Records contained in a dataset
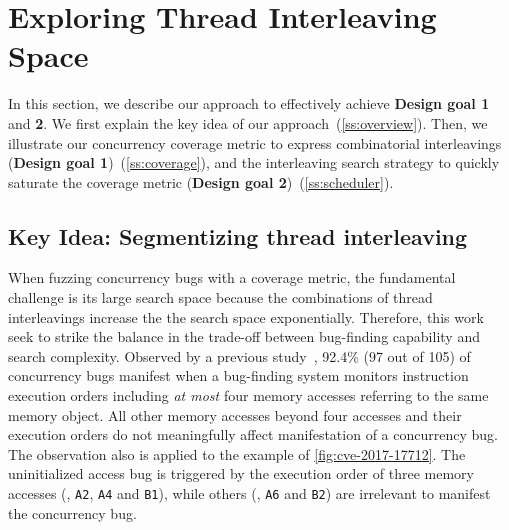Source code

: \section{Exploring Thread Interleaving Space}
\label{s:design}

In this section, we describe our approach to effectively achieve
\textbf{Design goal 1} and \textbf{2}.
%
We first explain the key idea of our approach~(\autoref{ss:overview}). 
Then, we illustrate our concurrency
coverage metric to express combinatorial interleavings 
(\textbf{Design goal 1})~(\autoref{ss:coverage}), and the interleaving search strategy
to quickly saturate the coverage metric (\textbf{Design goal 2})~(\autoref{ss:scheduler}).


\subsection{Key Idea: Segmentizing thread interleaving}
\label{ss:overview}



When fuzzing concurrency bugs with a coverage metric, the fundamental
challenge is its large search space because the combinations of thread
interleavings increase the the search space exponentially.
%
Therefore, this work seek to strike the balance in the trade-off
between bug-finding capability and search complexity.
%
Observed by a previous study~\cite{learningfrommistakes}, 92.4\% (97
out of 105) of concurrency bugs manifest when a bug-finding system
monitors instruction execution orders including \textit{at most} four
memory accesses referring to the same memory object.
%
All other memory accesses beyond four accesses and their execution
orders do not meaningfully affect manifestation of a concurrency bug.
The observation also is applied to the example of
\autoref{fig:cve-2017-17712}. The uninitialized access bug is
triggered by the execution order of three memory accesses (\eg,
\texttt{A2}, \texttt{A4} and \texttt{B1}), while others (\eg,
\texttt{A6} and \texttt{B2}) are irrelevant to manifest the
concurrency bug.


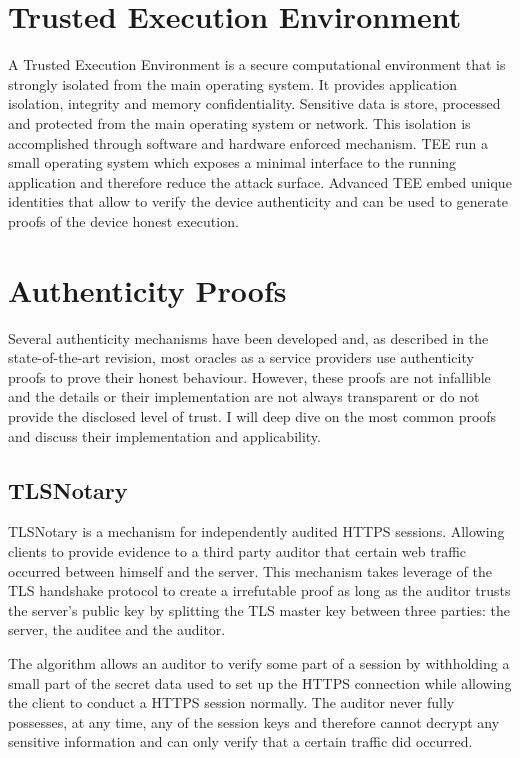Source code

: \section{Trusted Execution Environment}
A Trusted Execution Environment is a secure computational environment that is strongly isolated from the main operating system. It provides application isolation, integrity and memory confidentiality. Sensitive data is store, processed and protected from the main operating system or network. This isolation is accomplished through software and hardware enforced mechanism. TEE run a small operating system which exposes a minimal interface to the running application and therefore reduce the attack surface. Advanced TEE embed unique identities that allow to verify the device authenticity and can be used to generate proofs of the device honest execution.

\section{Authenticity Proofs}

Several authenticity mechanisms have been developed and, as described in the state-of-the-art revision, most oracles as a service providers use authenticity proofs to prove their honest behaviour. However, these proofs are not infallible and the details or their implementation are not always transparent or do not provide the disclosed level of trust. I will deep dive on the most common proofs and discuss their implementation and applicability.
 
\subsection{TLSNotary}

TLSNotary is a mechanism for independently audited HTTPS sessions. Allowing clients to provide evidence to a third party auditor that certain web traffic occurred between himself and the server. This mechanism takes leverage of the TLS handshake protocol to create a irrefutable proof as long as the auditor trusts the server's public key by splitting the TLS master key between three parties: the server, the auditee and the auditor.

The algorithm allows an auditor to verify some part of a session by withholding a small part of the secret data used to set up the HTTPS connection while allowing the client to conduct a HTTPS session normally. The auditor never fully possesses, at any time, any of the session keys and therefore cannot decrypt any sensitive information and can only verify that a certain traffic did occurred.

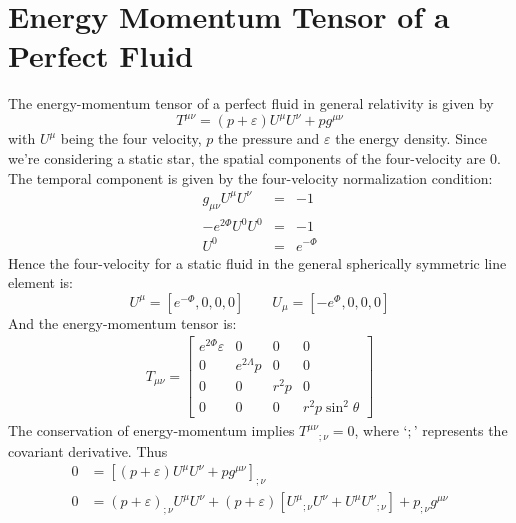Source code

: \documentclass[a4paper,12pt,onehalfspacing]{report}
\begin{document}
\section{Energy Momentum Tensor of a Perfect Fluid}

The energy-momentum tensor of a perfect fluid in general relativity is given by
\begin{equation}
    T^{\mu\nu}= (p+\varepsilon)U^{\mu} U^{\nu}+ pg^{\mu\nu}\label{eq: perfect fluid}
\end{equation}
with $U^\mu$ being the four velocity, $p$ the pressure and $\varepsilon$ the energy density. Since we're considering a static star, the spatial components of the four-velocity are 0. The temporal component is given by the four-velocity normalization condition: 
\begin{eqnarray*}
    g_{\mu\nu} U^\mu U^\nu &=& -1 \\
    - e^{2\Phi}U^0 U^0 &=& -1\\ 
    U^0 &=&  e^{-\Phi}
\end{eqnarray*}
Hence the four-velocity for a static fluid in the general spherically symmetric line element is: 
\begin{equation}
    U^\mu= [ e^{-\Phi}, 0, 0, 0]\qquad U_\mu= [- e^{\Phi}, 0, 0, 0]\label{eq: four velocity}
\end{equation}
And the energy-momentum tensor is: 
\begin{align}
    T_{\mu\nu}= \begin{bmatrix}
         e^{2\Phi}\varepsilon & 0 & 0 & 0 \\
        0 &  e^{2\Lambda}p & 0 & 0 \\
        0 & 0 & r^2p & 0 \\
        0 & 0 & 0 & r^2p\sin^2\theta
    \end{bmatrix}\label{eq: perfect fluid elements}
\end{align}
The conservation of energy-momentum implies $T^{\mu\nu}{}_{;\nu}=0$, where `$;$' represents the covariant derivative. Thus
\begin{align*}
    0 &= \left[(p+\varepsilon)U^{\mu} U^{\nu}+ pg^{\mu\nu}\right]_{;\nu}\\
    0 &= (p+\varepsilon)_{;\nu}U^\mu U^\nu+ (p+\varepsilon)[U^\mu{}_{;\nu} U^\nu + U^\mu U^\nu{}_{;\nu}] + p_{;\nu}g^{\mu\nu}
\end{align*}
\end{document}
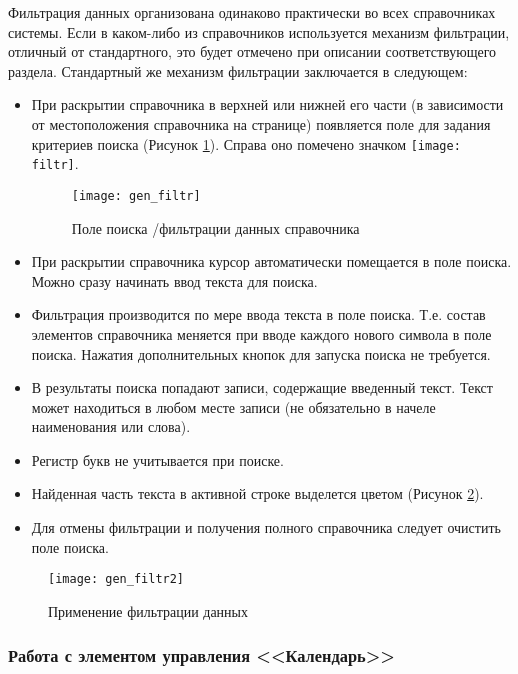 Фильтрация данных организована одинаково практически во всех справочниках системы. Если в каком-либо из справочников используется механизм фильтрации, отличный от стандартного, это будет отмечено при описании соответствующего раздела. Стандартный же механизм фильтрации заключается в следующем:
\begin{itemize}
 \item При раскрытии справочника в верхней или нижней его части (в зависимости от местоположения справочника на странице) появляется поле для задания критериев поиска (Рисунок \ref{img_gen_filtr}). Справа оно помечено значком \texttt{[image: filtr]}.
 
 \begin{figure}[!ht]\centering
 	\texttt{[image: gen\_filtr]}
 	\caption{Поле поиска \slash фильтрации данных справочника}
 	\label{img_gen_filtr}
 \end{figure} 
 
 \item При раскрытии справочника курсор автоматически помещается в поле поиска. Можно сразу начинать ввод текста для поиска.
 \item Фильтрация производится по мере ввода текста в поле поиска. Т.е. состав элементов справочника меняется при вводе каждого нового символа в поле поиска. Нажатия дополнительных кнопок для запуска поиска не требуется.
 \item В результаты поиска попадают записи, содержащие введенный текст. Текст может находиться в любом месте записи (не обязательно в начеле наименования или слова).
 \item Регистр букв не учитывается при поиске.
 \item Найденная часть текста в активной строке выделется цветом (Рисунок \ref{img_gen_filtr2}).
 \item Для отмены фильтрации и получения полного справочника следует очистить поле поиска.
\end{itemize} 

\begin{figure}[!ht]\centering
	\texttt{[image: gen\_filtr2]}
	\caption{Применение фильтрации данных}
	\label{img_gen_filtr2}
\end{figure}  

\subsubsection{Работа с элементом управления <<Календарь>>} \label{gen_cal}


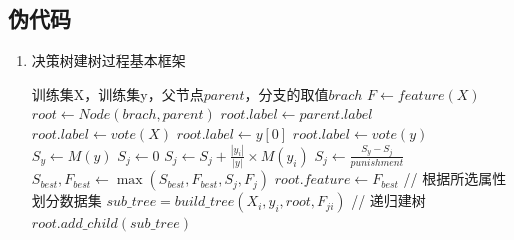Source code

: \documentclass[UTF8,a4paper,12pt]{article}
\begin{document}
\subsection{伪代码}
\begin{enumerate}[itemindent=0.5em,label=\arabic*、]
  \item 决策树建树过程基本框架
  \begin{algorithm}
        \begin{algorithmic}[1] %
            \Require 训练集X，训练集y，父节点$parent$，分支的取值$brach$
                \State $F \gets feature(X)$
                \State $root \gets Node(brach, parent)$
                  \State $root.label \gets parent.label$
                  \State $root.label \gets vote(X)$
                  \State $root.label \gets y[0]$
                \Else
                \State $root.label \gets vote(y)$
                \State $S_y \gets M(y)$
                  \State $S_j \gets 0$
                    \State $S_j \gets S_j + \frac{|y_i|}{|y|} \times M(y_i)$
                  \EndFor
                  \State $S_j \gets \frac{S_y - S_j}{punishment}$
                  \State $S_{best}, F_{best} \gets \max(S_{best}, F_{best}, S_j, F_j)$
                \EndFor
                \State $root.feature \gets F_{best}$
                \State // 根据所选属性划分数据集
                  \State $sub\_tree = build\_tree(X_i, y_i, root, F_{ji})$ // 递归建树
                  \State $root.add\_child(sub\_tree)$
                \EndFor
                \EndIf
                \State {}
            \EndFunction
        \end{algorithmic}
    \end{algorithm}
\end{enumerate}

\newpage
\end{document}
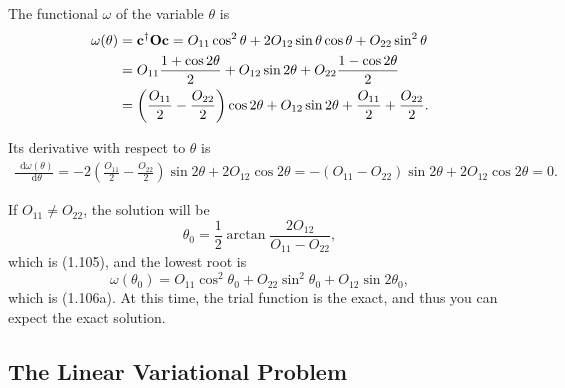 \documentclass[a4paper]{book}
\newcounter{solution}[chapter]
\newcommand*{\dif}{\mathop{}\!\mathrm{d}}
\newcommand{\Op}{{\bf O}}
\begin{document}
	\begin{solution}
	
	The functional $\omega$ of the variable $\theta$ is
	\begin{align*}
		\omega(\theta) &= {\bf c}^\dagger \Op {\bf c} = O_{11} \cos^2 \theta + 2O_{12} \sin \theta \cos \theta + O_{22} \sin^2 \theta \\
		&= O_{11} \frac{ 1 + \cos 2\theta }{2} + O_{12} \sin 2 \theta + O_{22} \frac{ 1 - \cos 2\theta }{2} \\
		&= \left( \frac{O_{11}}{2} - \frac{ O_{22} }{2} \right) \cos 2 \theta + O_{12} \sin 2 \theta + \frac{O_{11}}{2} + \frac{ O_{22} }{2} . 
	\end{align*}
	
	Its derivative with respect to $\theta$ is
	\begin{align*}
		\frac{\dif \omega(\theta) }{\dif \theta} = -2 \left( \frac{O_{11}}{2} - \frac{ O_{22} }{2} \right) \sin 2 \theta + 2 O_{12} \cos 2\theta = - ( O_{11} - O_{22} ) \sin 2 \theta + 2 O_{12} \cos 2\theta = 0.
	\end{align*}	
	
	If $O_{11} \neq O_{22}$, the solution will be
	\[
		\theta_0 = \frac{1}{2} \arctan{ \frac{ 2O_{12} }{ O_{11} - O_{22} } } ,
	\]
	which is (1.105), and the lowest root is
	\[
		\omega(\theta_0) = O_{11} \cos^2 \theta_0 + O_{22} \sin^2 \theta_0 + O_{12} \sin 2\theta_0 ,
	\]
	which is (1.106a). At this time, the trial function is the exact, and thus you can expect the exact solution.
	
	\end{solution}
	
	\subsection{The Linear Variational Problem}
	
\end{document}
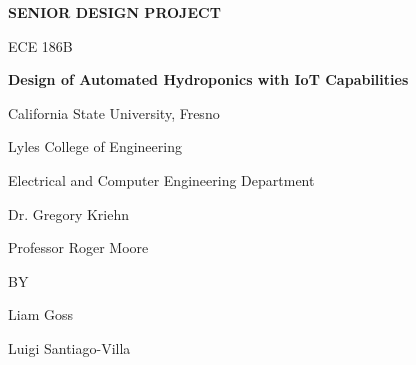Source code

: \documentclass[12pt]{article}
\begin{document}
\begin{titlepage}
    \centering
    {\Large\bfseries SENIOR DESIGN PROJECT\par}
    \vspace{1.5cm}
    {\Large ECE 186B\par}
    \vspace{1.5cm}
    {\Large\bfseries Design of Automated Hydroponics with IoT Capabilities\par}
    \vspace{3cm}
    {\large California State University, Fresno\par}
    {\large Lyles College of Engineering\par}
    {\large Electrical and Computer Engineering Department\par}
    \vspace{2cm}
    {\large Dr. Gregory Kriehn\par}
    {\large Professor Roger Moore\par}
    \vspace{2cm}
    {\large BY\par}
    \vspace{1cm}
    {\large Liam Goss\par}
    {\large Luigi Santiago-Villa\par}
\end{titlepage}
\end{document}
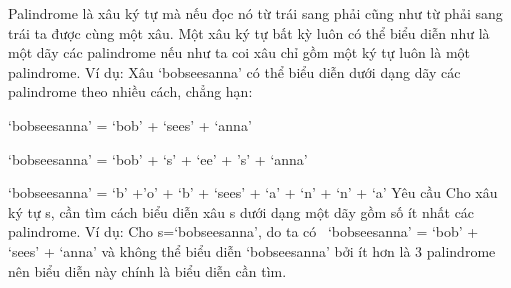 Palindrome là xâu ký tự mà nếu đọc nó từ trái sang phải cũng như từ phải sang trái ta được cùng một xâu. Một xâu ký tự bất kỳ luôn có thể biểu diễn như là một dãy các palindrome nếu như ta coi xâu chỉ gồm một ký tự luôn là một palindrome. Ví dụ: Xâu ‘bobseesanna’ có thể biểu diễn dưới dạng dãy các palindrome theo nhiều cách, chẳng hạn:  

   ‘bobseesanna’ = ‘bob’ + ‘sees’ + ‘anna’  

   ‘bobseesanna’ = ‘bob’ + ‘s’ + ‘ee’ + ’s’ + ‘anna’  

   ‘bobseesanna’ = ‘b’ +’o’ + ‘b’ + ‘sees’ + ‘a’ + ‘n’ + ‘n’ + ‘a’
   Yêu cầu  
Cho xâu ký tự s, cần tìm cách biểu diễn xâu s dưới dạng một dãy gồm số ít nhất các palindrome. Ví dụ: Cho s=‘bobseesanna’, do ta có  ‘bobseesanna’ = ‘bob’ + ‘sees’ + ‘anna’ và không thể biểu diễn ‘bobseesanna’ bởi ít hơn là 3 palindrome nên biểu diễn này chính là biểu diễn cần tìm.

→ Task description
Find the word "align" in the entries, and copy every line it shows up in.

→ Response area
\begin{align}
\end{align}
\begin{align*}
\end{align*}
	\begin{align*}
	\end{align*}
	\begin{align*}
	\end{align*}	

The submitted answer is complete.